### Data
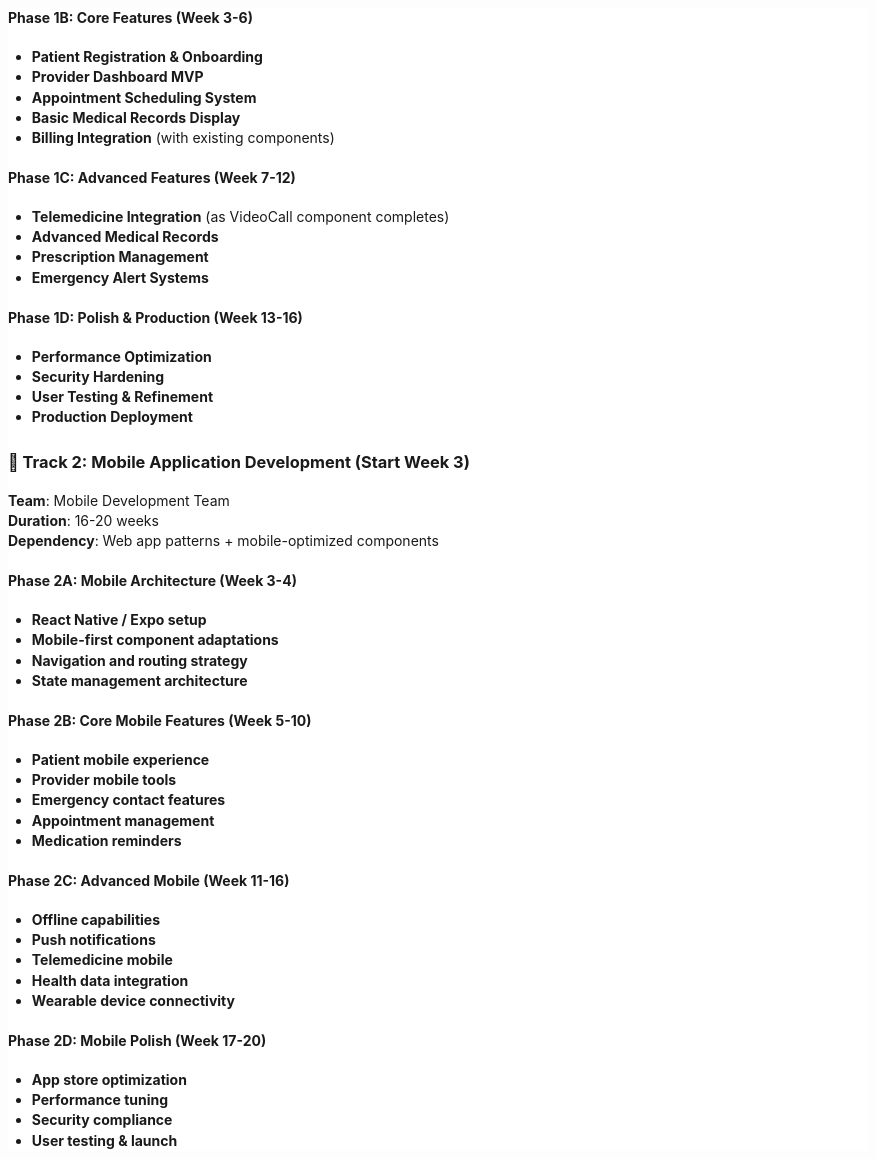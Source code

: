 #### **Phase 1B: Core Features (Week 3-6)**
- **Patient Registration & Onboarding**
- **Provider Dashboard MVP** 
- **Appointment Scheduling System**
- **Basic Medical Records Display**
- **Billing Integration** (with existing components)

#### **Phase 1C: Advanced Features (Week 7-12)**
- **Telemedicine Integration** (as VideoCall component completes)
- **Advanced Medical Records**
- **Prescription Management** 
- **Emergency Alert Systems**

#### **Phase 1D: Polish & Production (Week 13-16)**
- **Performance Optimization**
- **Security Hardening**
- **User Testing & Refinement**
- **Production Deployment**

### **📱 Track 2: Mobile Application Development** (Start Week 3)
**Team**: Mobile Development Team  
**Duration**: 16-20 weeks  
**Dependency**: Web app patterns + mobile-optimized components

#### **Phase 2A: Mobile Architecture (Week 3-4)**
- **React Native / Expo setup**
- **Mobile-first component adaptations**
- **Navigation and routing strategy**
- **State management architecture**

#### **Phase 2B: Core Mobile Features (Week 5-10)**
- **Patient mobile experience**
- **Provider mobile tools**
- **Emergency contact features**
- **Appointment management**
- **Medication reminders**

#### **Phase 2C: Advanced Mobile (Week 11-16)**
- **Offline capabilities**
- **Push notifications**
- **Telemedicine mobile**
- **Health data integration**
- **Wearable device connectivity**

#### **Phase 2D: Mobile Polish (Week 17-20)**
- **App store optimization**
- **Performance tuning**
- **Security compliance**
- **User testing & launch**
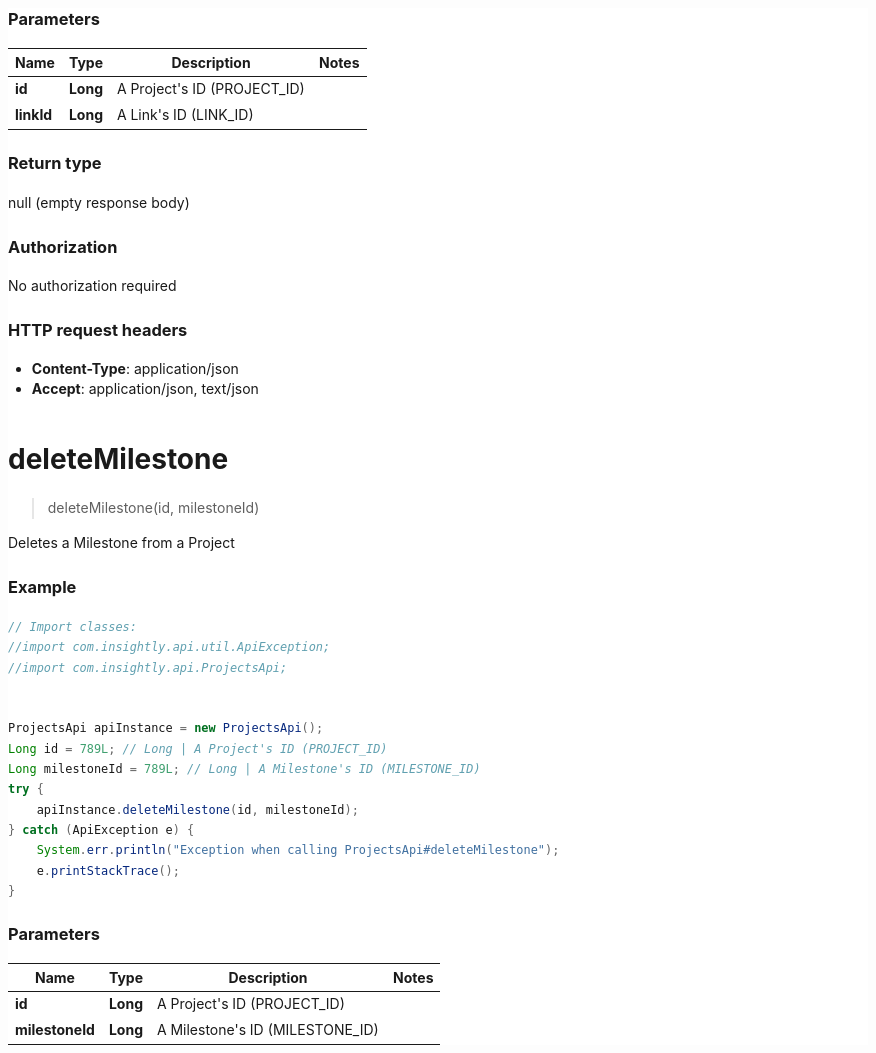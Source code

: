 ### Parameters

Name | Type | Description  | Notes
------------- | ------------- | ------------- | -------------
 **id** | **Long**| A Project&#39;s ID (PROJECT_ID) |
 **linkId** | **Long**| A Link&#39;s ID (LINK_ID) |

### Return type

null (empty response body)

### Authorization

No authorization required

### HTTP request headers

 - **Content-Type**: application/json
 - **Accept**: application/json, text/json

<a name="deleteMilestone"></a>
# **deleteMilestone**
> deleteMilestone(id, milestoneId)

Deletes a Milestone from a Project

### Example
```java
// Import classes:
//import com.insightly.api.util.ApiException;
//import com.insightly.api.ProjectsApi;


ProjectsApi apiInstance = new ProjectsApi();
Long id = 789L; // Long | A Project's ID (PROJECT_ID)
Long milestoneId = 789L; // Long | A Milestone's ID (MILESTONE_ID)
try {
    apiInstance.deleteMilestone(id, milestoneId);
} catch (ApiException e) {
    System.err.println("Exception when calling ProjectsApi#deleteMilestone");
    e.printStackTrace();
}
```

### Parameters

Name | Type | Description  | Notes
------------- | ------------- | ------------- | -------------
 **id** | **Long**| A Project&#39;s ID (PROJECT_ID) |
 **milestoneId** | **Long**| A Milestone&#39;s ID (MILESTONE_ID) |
######
### Exercise description
Write out the records above exactly. Begin with the first line, end with the line holding "- **Billing Integration**", and drop the pictures.

### Completed exercise
Source code

: #### **Phase 1B: Core Features (Week 3-6)**
- **Patient Registration & Onboarding**
- **Provider Dashboard MVP** 
- **Appointment Scheduling System**
- **Basic Medical Records Display**
- **Billing Integration** (with existing components)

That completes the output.